### PROBLEM REQUIREMENTS
Return the lines below exactly as they appear, please, starting with the first and ending with the one that contains "21. yüzyıl [..]".

[[ RAW DATA open ]]

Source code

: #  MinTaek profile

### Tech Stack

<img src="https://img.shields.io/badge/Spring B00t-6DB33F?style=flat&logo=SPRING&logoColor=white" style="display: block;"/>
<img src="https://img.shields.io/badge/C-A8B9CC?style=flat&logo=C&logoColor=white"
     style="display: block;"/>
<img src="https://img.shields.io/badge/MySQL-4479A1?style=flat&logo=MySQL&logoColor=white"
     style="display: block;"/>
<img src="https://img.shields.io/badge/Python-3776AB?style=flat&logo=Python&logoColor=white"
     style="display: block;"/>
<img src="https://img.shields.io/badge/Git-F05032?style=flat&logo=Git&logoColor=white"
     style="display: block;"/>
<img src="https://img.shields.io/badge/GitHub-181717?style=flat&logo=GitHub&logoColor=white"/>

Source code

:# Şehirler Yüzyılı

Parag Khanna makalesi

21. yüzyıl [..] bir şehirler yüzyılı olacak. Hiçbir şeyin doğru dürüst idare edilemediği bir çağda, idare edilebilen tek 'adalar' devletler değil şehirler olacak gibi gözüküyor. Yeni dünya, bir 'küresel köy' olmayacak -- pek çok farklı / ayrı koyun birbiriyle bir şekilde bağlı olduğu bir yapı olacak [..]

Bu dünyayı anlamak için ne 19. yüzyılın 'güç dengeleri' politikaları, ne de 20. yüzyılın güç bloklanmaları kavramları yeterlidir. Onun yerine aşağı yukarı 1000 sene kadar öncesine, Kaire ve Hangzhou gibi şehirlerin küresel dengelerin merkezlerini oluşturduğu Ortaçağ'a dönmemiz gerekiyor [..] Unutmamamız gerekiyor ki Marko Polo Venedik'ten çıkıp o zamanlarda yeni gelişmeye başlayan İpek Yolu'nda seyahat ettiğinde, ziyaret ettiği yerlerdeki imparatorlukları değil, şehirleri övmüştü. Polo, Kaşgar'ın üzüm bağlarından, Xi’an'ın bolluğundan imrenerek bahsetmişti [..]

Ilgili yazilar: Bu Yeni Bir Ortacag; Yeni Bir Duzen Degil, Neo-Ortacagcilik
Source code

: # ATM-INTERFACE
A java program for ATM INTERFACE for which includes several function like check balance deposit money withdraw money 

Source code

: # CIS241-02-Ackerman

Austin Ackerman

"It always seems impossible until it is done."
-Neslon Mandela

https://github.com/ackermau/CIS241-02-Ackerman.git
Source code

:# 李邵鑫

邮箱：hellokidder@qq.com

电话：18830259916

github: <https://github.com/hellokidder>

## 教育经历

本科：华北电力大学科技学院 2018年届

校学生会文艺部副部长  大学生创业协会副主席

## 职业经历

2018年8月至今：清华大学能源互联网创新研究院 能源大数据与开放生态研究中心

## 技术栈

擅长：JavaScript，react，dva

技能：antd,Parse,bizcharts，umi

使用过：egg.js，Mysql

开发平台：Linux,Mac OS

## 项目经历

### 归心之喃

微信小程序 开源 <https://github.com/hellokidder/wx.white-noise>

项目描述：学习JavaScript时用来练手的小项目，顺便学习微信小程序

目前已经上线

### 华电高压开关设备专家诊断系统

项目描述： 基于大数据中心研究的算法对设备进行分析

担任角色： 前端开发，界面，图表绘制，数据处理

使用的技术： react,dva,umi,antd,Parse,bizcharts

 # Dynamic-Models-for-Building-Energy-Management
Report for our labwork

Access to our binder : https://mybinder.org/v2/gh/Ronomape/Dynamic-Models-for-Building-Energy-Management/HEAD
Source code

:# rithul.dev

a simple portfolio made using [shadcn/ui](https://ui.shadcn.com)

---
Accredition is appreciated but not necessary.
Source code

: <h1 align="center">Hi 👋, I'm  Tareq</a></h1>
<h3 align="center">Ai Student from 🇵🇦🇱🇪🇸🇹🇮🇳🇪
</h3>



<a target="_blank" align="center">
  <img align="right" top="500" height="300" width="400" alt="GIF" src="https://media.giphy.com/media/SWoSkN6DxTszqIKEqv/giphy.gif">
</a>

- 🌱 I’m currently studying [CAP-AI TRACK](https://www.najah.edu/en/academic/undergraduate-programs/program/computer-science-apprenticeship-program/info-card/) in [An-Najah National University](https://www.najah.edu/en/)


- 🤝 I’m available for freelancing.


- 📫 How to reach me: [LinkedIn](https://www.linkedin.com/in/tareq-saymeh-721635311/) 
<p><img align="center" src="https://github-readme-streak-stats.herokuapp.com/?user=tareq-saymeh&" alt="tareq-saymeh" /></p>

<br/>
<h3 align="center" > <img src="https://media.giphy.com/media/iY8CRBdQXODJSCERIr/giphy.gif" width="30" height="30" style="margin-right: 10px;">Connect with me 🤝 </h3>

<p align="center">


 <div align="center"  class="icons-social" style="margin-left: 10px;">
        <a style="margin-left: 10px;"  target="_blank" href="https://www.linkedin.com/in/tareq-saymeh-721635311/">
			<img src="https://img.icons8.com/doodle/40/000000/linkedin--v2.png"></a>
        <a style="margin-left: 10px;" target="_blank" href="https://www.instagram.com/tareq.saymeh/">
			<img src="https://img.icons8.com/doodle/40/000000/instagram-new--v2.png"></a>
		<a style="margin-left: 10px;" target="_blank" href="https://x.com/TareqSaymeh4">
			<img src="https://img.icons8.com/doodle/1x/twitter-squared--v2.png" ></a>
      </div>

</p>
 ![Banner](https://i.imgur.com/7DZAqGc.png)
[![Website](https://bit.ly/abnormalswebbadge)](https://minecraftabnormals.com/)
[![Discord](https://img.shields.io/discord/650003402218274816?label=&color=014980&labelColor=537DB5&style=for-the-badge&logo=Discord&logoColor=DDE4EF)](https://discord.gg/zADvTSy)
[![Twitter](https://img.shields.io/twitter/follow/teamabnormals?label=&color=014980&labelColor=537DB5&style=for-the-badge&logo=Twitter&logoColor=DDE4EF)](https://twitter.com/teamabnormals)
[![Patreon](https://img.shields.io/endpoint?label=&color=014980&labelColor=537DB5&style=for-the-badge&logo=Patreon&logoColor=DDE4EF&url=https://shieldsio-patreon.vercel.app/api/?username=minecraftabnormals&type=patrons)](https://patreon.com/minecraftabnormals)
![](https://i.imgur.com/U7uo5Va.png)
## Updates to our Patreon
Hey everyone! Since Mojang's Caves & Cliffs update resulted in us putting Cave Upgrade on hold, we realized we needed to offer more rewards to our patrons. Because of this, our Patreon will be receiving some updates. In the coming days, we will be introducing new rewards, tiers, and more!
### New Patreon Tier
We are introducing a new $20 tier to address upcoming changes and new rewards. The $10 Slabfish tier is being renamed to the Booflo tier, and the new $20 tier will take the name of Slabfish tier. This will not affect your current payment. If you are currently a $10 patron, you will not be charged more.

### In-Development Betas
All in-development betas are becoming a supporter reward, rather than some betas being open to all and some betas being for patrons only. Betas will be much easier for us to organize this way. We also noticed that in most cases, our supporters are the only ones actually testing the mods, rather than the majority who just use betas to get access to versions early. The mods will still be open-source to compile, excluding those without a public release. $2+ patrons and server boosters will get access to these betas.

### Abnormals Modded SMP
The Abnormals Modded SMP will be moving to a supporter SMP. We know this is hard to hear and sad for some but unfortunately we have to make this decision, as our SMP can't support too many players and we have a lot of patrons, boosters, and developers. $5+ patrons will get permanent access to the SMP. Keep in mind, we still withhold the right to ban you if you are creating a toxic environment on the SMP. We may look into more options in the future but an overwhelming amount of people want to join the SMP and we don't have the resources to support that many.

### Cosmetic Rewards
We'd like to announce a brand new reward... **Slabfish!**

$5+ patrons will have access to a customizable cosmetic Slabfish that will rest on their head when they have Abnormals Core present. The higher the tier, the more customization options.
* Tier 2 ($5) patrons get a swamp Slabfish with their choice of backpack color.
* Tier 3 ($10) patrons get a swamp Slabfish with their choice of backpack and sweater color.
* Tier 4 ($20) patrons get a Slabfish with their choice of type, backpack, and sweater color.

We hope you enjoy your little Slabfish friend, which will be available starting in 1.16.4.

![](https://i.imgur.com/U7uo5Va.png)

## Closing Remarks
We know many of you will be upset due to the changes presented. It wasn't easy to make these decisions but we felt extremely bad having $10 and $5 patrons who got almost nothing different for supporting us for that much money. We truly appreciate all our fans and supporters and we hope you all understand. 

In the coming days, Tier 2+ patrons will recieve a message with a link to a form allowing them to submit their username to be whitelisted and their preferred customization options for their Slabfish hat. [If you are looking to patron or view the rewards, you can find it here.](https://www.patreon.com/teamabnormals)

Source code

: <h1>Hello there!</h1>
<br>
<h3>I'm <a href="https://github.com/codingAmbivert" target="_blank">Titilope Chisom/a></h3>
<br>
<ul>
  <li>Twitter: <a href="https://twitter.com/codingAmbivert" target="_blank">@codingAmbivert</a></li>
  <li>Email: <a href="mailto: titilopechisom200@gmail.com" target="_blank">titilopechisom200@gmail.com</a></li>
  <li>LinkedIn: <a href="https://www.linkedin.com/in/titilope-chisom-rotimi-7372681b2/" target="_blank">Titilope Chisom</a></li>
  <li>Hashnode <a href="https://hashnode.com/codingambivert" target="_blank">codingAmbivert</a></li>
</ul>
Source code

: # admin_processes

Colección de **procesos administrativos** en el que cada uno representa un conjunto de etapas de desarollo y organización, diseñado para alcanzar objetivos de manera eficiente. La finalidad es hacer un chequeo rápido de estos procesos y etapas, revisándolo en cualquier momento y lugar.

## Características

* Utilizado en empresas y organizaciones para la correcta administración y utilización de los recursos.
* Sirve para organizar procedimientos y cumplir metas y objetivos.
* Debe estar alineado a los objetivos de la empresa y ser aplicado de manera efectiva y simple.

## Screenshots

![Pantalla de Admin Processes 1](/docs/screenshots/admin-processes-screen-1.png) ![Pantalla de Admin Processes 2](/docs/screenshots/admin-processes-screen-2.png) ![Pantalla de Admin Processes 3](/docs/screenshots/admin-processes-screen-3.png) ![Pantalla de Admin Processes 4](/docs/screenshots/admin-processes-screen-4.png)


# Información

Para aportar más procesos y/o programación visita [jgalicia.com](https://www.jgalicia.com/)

[[ RAW DATA closed ]]

### RESULT OF THIS EXERCISE
Source code

: #  MinTaek profile

### Tech Stack

<img src="https://img.shields.io/badge/Spring B00t-6DB33F?style=flat&logo=SPRING&logoColor=white" style="display: block;"/>
<img src="https://img.shields.io/badge/C-A8B9CC?style=flat&logo=C&logoColor=white"
     style="display: block;"/>
<img src="https://img.shields.io/badge/MySQL-4479A1?style=flat&logo=MySQL&logoColor=white"
     style="display: block;"/>
<img src="https://img.shields.io/badge/Python-3776AB?style=flat&logo=Python&logoColor=white"
     style="display: block;"/>
<img src="https://img.shields.io/badge/Git-F05032?style=flat&logo=Git&logoColor=white"
     style="display: block;"/>
<img src="https://img.shields.io/badge/GitHub-181717?style=flat&logo=GitHub&logoColor=white"/>

Source code

:# Şehirler Yüzyılı

Parag Khanna makalesi

21. yüzyıl [..] bir şehirler yüzyılı olacak. Hiçbir şeyin doğru dürüst idare edilemediği bir çağda, idare edilebilen tek 'adalar' devletler değil şehirler olacak gibi gözüküyor. Yeni dünya, bir 'küresel köy' olmayacak -- pek çok farklı / ayrı koyun birbiriyle bir şekilde bağlı olduğu bir yapı olacak [..]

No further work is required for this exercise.